5.根据权利要求1所述的制备BEM用于纯化固定化带有AcmA重组蛋白的方法，其特征在于，所述步骤4)利用离心收集上一步煮沸得到的沉淀，利用50mM的Tri-HCl(pH7.2)充分洗涤沉淀，得到不同细菌制备的BEM。

6.根据权利要求1所述的制备BEM用于纯化固定化带有AcmA重组蛋白的方法，其特征在于，所述步骤5)将制备得到的BEM调整至相同浓度以测定其结合能力，离心收集后弃上清，分别与步骤1)得到的上清结合以纯化固定化重组α-淀粉酶，结合时间为30-50分钟，4000rmp离心分离，用50mM的Tri-HCl(pH7.2)充分洗涤沉淀。
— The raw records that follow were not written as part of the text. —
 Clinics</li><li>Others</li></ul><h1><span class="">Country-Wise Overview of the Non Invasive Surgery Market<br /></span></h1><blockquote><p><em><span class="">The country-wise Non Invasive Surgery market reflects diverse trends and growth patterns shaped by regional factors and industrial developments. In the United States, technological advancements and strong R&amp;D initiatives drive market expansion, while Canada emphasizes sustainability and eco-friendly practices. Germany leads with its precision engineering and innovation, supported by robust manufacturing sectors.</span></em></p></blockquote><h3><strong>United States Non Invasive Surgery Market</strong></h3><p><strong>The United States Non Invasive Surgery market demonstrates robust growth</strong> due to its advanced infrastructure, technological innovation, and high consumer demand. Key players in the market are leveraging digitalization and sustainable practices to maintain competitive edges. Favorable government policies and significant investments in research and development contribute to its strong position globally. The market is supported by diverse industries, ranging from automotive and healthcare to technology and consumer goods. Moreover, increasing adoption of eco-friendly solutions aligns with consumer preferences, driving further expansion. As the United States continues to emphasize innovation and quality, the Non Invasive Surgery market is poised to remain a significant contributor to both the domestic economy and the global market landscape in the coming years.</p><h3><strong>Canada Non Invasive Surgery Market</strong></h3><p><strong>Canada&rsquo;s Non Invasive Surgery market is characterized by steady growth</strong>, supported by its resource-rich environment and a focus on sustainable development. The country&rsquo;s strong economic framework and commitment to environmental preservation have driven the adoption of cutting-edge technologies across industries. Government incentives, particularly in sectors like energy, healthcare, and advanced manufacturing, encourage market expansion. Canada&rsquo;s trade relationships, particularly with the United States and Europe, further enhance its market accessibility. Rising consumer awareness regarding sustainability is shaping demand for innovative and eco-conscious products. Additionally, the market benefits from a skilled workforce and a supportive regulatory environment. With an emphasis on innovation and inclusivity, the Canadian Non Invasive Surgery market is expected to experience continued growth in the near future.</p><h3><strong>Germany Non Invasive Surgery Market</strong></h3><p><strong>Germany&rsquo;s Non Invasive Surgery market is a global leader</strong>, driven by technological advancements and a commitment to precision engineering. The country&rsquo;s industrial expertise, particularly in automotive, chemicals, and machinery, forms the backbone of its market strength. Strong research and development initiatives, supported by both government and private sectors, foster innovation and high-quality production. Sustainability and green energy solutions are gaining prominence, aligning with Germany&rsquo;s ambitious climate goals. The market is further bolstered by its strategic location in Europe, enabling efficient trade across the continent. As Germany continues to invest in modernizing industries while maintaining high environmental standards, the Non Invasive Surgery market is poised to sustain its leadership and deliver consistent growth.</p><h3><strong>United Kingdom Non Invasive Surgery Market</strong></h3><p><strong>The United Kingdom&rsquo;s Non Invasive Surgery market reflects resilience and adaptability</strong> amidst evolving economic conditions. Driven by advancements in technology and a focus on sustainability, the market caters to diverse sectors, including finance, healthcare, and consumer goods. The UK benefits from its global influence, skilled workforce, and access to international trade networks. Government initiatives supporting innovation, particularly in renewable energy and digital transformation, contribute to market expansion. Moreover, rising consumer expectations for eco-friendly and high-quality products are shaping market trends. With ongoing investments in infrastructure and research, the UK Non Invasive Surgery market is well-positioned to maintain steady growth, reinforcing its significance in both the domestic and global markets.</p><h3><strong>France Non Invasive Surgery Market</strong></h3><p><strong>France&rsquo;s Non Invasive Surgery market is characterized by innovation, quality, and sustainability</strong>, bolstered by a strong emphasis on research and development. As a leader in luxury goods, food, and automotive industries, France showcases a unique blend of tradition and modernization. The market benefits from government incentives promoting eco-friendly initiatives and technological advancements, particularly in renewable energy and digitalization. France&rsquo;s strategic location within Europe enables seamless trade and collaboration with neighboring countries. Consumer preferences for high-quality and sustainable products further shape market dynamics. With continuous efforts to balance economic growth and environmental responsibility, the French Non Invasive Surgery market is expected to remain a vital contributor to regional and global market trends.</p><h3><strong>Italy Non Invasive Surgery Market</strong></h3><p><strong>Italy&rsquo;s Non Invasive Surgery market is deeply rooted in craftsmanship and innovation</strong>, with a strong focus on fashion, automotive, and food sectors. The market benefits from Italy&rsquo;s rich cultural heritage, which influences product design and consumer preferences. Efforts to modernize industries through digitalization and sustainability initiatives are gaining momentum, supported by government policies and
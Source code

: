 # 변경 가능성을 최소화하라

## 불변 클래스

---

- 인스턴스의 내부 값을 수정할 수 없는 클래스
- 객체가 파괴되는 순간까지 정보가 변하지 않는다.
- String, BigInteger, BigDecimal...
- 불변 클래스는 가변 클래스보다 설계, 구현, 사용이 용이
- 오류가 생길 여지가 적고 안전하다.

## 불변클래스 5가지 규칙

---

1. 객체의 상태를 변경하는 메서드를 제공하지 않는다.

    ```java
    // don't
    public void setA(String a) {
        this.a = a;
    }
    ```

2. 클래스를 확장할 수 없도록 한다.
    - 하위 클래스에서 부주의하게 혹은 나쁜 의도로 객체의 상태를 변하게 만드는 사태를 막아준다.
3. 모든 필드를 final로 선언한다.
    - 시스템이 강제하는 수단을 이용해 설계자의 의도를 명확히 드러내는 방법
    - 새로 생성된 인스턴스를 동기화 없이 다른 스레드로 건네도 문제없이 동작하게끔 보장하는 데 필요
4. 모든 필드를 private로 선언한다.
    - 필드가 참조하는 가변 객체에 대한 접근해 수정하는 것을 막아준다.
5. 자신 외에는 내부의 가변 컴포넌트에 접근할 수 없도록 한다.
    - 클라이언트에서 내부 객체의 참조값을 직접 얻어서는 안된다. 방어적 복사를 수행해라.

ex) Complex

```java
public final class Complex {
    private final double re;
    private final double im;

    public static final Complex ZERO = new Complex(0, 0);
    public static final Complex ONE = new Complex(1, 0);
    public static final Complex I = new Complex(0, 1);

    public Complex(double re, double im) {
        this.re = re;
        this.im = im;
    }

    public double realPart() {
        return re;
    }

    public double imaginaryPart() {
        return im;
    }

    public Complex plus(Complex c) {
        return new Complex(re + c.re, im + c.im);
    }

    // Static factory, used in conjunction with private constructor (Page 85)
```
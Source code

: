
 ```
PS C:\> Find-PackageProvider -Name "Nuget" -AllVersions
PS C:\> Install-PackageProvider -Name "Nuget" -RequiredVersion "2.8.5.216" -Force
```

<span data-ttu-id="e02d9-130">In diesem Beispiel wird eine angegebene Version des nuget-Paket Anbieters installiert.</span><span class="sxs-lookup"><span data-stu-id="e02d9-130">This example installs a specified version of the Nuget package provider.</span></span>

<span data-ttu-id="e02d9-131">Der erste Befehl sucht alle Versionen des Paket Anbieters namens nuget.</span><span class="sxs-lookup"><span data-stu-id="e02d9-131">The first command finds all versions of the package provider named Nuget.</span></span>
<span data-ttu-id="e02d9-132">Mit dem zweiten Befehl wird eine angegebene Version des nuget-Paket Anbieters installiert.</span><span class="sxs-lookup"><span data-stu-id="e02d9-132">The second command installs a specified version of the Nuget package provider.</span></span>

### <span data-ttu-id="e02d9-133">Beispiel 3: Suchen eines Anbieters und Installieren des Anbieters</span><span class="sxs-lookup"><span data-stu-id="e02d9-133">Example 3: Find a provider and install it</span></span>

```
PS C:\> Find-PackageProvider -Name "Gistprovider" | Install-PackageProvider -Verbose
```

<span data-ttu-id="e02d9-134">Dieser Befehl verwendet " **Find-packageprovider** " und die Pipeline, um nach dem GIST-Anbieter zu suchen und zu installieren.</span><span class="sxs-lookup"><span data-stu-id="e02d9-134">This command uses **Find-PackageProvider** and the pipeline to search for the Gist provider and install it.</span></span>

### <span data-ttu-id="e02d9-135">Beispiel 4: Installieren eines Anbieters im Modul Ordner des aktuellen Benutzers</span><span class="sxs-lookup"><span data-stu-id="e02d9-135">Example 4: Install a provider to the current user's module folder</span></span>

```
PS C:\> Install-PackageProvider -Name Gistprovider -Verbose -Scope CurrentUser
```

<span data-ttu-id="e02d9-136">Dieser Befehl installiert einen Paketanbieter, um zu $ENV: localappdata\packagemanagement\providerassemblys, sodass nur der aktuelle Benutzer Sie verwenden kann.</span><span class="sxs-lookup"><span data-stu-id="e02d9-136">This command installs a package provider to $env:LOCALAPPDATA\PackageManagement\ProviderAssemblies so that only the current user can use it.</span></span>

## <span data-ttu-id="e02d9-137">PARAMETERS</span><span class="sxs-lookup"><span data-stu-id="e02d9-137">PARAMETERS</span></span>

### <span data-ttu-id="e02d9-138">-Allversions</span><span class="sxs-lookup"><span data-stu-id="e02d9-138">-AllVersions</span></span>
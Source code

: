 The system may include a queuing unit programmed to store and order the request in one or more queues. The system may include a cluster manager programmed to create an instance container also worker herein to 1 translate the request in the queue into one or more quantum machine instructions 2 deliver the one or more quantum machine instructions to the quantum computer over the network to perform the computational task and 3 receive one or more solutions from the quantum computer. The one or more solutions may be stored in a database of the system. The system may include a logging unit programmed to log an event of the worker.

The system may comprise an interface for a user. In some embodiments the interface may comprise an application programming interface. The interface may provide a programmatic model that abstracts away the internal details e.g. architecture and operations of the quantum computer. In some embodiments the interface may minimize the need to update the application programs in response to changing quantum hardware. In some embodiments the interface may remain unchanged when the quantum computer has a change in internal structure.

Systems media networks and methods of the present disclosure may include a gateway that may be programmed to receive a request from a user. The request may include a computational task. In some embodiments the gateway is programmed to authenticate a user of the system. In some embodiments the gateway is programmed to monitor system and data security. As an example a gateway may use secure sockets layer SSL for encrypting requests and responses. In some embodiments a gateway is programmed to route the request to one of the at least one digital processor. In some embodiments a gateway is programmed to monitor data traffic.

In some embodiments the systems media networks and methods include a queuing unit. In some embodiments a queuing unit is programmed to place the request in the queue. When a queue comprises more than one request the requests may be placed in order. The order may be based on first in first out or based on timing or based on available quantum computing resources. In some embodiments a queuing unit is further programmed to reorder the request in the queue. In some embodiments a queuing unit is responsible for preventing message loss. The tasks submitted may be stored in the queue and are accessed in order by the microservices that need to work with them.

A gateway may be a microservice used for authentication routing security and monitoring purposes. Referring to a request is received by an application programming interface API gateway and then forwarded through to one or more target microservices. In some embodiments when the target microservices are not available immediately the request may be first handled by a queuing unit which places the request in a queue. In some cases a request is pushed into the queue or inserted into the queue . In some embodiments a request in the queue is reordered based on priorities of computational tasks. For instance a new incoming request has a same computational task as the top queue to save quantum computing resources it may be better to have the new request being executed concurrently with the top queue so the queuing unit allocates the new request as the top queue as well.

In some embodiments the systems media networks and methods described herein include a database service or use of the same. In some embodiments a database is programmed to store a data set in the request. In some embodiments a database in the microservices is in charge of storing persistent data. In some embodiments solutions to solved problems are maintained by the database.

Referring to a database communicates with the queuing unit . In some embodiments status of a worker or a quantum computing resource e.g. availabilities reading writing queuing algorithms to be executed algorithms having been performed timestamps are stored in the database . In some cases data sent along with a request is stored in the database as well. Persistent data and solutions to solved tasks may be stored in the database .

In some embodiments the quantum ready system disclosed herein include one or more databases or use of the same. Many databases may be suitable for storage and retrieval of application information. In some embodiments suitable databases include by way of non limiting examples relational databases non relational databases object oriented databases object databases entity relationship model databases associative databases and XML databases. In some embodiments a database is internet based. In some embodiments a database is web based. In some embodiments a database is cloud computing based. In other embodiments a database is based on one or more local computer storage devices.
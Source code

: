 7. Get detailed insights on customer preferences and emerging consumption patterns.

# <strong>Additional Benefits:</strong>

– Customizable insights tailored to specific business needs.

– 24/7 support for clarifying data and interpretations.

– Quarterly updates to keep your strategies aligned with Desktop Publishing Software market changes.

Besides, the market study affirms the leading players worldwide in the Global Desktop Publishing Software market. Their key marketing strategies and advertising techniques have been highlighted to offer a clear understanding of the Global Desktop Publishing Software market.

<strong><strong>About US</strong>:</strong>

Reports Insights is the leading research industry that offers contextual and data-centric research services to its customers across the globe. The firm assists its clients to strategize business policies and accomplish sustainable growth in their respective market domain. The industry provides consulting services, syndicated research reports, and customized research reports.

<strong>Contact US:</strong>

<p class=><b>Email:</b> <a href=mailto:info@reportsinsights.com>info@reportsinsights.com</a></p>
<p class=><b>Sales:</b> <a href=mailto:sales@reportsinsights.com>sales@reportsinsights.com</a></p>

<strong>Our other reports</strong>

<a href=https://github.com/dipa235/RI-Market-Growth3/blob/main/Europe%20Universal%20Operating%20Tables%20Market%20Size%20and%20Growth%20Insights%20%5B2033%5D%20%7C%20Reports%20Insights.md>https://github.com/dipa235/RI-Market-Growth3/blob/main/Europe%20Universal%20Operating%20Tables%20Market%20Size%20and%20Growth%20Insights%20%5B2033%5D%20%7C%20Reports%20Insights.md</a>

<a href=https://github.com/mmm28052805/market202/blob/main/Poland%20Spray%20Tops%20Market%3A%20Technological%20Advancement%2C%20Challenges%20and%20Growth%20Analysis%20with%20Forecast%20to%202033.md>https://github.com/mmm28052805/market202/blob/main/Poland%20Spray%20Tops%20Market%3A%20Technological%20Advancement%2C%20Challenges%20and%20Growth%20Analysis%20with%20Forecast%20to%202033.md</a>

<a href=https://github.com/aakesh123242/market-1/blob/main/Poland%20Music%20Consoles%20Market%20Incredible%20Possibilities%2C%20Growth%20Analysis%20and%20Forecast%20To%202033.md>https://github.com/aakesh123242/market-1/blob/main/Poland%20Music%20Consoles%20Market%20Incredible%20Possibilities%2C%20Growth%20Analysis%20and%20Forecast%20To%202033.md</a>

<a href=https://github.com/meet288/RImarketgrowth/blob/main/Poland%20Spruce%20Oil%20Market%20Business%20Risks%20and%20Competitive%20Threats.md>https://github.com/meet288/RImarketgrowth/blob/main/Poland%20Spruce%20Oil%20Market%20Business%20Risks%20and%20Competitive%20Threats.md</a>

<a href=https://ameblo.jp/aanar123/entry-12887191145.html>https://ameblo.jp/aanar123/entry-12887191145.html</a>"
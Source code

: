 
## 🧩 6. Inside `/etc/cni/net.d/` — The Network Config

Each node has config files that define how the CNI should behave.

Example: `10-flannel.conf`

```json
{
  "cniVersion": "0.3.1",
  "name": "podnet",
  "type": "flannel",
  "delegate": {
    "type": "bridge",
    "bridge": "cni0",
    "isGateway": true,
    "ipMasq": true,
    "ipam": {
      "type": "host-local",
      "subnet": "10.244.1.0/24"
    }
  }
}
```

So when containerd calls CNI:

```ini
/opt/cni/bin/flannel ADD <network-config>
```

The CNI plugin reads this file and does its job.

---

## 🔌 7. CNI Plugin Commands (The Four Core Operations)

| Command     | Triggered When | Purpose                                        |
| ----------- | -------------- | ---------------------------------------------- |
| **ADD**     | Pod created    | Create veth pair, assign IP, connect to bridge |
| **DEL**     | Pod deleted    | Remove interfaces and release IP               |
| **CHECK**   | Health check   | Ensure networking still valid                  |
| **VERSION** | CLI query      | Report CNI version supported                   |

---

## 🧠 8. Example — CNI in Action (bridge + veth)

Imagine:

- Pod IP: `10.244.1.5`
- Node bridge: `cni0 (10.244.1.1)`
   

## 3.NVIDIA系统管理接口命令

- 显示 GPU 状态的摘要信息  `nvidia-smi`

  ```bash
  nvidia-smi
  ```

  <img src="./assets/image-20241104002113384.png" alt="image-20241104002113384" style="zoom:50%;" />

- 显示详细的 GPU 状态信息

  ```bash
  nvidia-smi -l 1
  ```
7.根据权利要求1所述的制备BEM用于纯化固定化带有AcmA重组蛋白的方法，其特征在于，所述步骤6)将上一步纯化固定化的酶测定酶活，利用DNS法测定酶活；将不同BEM纯化固定化的酶进行SDS-PAGE。

8.根据权利要求1所述的制备BEM用于纯化固定化带有AcmA重组蛋白的方法，其特征在于，所述步骤7)利用8M尿素溶解步骤1)得到的包涵体，充分溶解后12000rpm离心，取上清与制备的BEM混匀，室温下结合20-50分钟，12000rpm离心分离，取沉淀，利用50mM的Tri-HCl(pH7.2)充分清洗以去除非特异性结合和尿素，将结合有重组蛋白的BEM重悬于50mM的Tri-HCl(pH7.2)中，4℃过夜复性。

9.根据权利要求1所述的制备BEM用于纯化固定化带有AcmA重组蛋白的方法，其特征在于，所述步骤8)利用DNS法测定酶活，将不同BEM纯化固定化的酶进行SDS-PAGE。